雨宮庸介の個展「空間には1点の果物彫刻と息ぎれ、のこりはすべてバックヤード」が、東京・西麻布のSNOW Contemporaryで開催される。会期は9月11日~10月10日。
雨宮は1975年生まれ、現在はベルリンを拠点に活動。彫刻や映像インスタレーション、パフォーマンスなど様々な手法で、日常では意識されない普遍的な事象における境界線について再考を促すような作品を制作してきた。近年の展覧会に「未来を担う美術家たち 20th DOMANI・明日展」(国立新美術館、2018)「青森EARTH2019:いのち耕す場所 -農業がひらくアートの未来」(青森県立美術館、2019)などがある。

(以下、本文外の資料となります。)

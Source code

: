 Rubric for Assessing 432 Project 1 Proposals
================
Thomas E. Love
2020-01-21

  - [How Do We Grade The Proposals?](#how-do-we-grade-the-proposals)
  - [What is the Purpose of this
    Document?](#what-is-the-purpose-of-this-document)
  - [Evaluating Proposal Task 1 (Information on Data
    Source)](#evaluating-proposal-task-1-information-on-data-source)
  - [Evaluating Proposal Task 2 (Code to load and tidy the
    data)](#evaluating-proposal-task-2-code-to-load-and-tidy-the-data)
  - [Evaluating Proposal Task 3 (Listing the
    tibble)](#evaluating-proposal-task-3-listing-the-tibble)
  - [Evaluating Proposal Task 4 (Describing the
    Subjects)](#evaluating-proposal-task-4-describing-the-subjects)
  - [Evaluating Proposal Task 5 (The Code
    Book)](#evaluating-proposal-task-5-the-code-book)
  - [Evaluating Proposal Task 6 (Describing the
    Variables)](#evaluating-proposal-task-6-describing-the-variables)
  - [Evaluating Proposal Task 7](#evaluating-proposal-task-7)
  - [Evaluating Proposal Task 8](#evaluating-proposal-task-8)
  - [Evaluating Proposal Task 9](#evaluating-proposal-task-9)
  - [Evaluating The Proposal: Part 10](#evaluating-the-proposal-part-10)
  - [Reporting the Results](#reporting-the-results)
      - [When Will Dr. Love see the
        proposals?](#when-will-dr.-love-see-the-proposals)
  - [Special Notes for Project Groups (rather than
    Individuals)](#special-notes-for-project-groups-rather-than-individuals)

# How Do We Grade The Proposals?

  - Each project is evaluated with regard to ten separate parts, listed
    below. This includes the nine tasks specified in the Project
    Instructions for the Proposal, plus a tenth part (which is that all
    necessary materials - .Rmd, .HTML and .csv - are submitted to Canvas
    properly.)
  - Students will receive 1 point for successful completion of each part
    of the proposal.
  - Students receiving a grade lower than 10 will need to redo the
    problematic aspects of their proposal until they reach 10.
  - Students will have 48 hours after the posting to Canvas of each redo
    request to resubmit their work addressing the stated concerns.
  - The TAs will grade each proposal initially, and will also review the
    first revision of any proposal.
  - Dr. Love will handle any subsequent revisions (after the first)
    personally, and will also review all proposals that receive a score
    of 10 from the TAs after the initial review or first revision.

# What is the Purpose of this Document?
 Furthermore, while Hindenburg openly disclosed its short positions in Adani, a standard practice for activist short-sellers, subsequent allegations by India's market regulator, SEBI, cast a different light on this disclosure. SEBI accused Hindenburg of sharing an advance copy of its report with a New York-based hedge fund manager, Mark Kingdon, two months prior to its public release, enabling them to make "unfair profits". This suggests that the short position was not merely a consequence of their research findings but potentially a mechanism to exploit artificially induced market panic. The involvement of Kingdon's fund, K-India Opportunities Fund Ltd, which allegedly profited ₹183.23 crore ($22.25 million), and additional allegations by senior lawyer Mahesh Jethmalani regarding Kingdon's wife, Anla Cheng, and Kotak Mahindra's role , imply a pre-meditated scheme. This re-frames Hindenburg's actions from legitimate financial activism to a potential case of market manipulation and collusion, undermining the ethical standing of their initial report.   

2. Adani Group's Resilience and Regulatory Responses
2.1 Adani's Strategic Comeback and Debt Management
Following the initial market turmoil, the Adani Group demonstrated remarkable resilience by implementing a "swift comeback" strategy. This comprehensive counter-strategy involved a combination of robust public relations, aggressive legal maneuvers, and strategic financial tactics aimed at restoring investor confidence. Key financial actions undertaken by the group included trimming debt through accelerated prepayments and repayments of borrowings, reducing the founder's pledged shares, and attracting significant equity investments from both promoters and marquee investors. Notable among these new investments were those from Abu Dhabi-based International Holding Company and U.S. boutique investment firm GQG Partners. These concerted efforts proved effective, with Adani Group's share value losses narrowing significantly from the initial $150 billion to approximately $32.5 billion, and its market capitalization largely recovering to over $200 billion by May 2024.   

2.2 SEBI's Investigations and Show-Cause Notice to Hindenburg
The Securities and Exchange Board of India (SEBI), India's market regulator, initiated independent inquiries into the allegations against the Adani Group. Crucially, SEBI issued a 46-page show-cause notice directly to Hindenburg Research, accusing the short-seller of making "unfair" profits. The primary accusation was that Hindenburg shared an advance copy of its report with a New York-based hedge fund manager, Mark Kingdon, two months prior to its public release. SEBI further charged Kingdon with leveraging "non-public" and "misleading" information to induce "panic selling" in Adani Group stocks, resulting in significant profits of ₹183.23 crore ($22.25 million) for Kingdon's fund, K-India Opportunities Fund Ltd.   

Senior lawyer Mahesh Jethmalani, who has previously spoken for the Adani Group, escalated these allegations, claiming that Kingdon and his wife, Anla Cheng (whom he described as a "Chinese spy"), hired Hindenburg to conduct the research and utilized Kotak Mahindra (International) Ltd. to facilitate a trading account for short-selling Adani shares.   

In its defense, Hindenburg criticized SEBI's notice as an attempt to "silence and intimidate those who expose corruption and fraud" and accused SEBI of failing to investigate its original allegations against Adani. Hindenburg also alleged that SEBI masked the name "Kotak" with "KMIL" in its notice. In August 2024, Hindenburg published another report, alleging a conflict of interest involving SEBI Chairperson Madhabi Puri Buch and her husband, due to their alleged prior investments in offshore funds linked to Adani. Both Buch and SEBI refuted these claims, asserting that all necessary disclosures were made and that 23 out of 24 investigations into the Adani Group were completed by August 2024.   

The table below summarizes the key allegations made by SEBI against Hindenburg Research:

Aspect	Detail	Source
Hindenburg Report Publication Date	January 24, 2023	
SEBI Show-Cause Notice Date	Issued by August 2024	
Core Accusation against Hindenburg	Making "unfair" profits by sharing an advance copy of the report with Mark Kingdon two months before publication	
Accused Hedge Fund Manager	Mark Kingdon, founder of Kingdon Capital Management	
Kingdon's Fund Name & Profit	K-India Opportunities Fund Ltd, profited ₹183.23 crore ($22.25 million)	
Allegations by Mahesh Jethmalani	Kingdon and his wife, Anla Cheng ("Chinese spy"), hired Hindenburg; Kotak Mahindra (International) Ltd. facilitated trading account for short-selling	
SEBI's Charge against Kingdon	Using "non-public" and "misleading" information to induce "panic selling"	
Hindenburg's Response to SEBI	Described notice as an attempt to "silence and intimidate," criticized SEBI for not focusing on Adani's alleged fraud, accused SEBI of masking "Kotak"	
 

雨宮は、活動初期からリンゴの彫刻作品シリーズ「apple」をはじめ、クマのぬいぐるみやカエル、バナナなどをモチーフに、あえてサイズに「実物大」と表記する作品を手がけてきた。これらはときに本物のリンゴよりも「リンゴらしい」存在感を放ち、「この世界『らしさ』を疑うことによって、ドミノエフェクト的にこの世界そのものが変質して見えること」に焦点を当てていると雨宮は語る。
本展の準備中にはコロナ禍にみまわれ、リモートワークやネットショッピングなどオンライン社会の仕組みが加速したことを受け、雨宮は「実物大」であるとはどのようなことかを再考。今回は精巧につくられたバナナや柿、梨など複数のフルーツを台座上に構成した彫刻作品を発表する。
また会期中には「Swan Song A の公開練習」と題し、パフォーマンスを実施(各回定員3名・要予約)。息のような「実物大」でありながら不定形なものを、現在の状況下で展覧会にインストールする方法を模索していくという。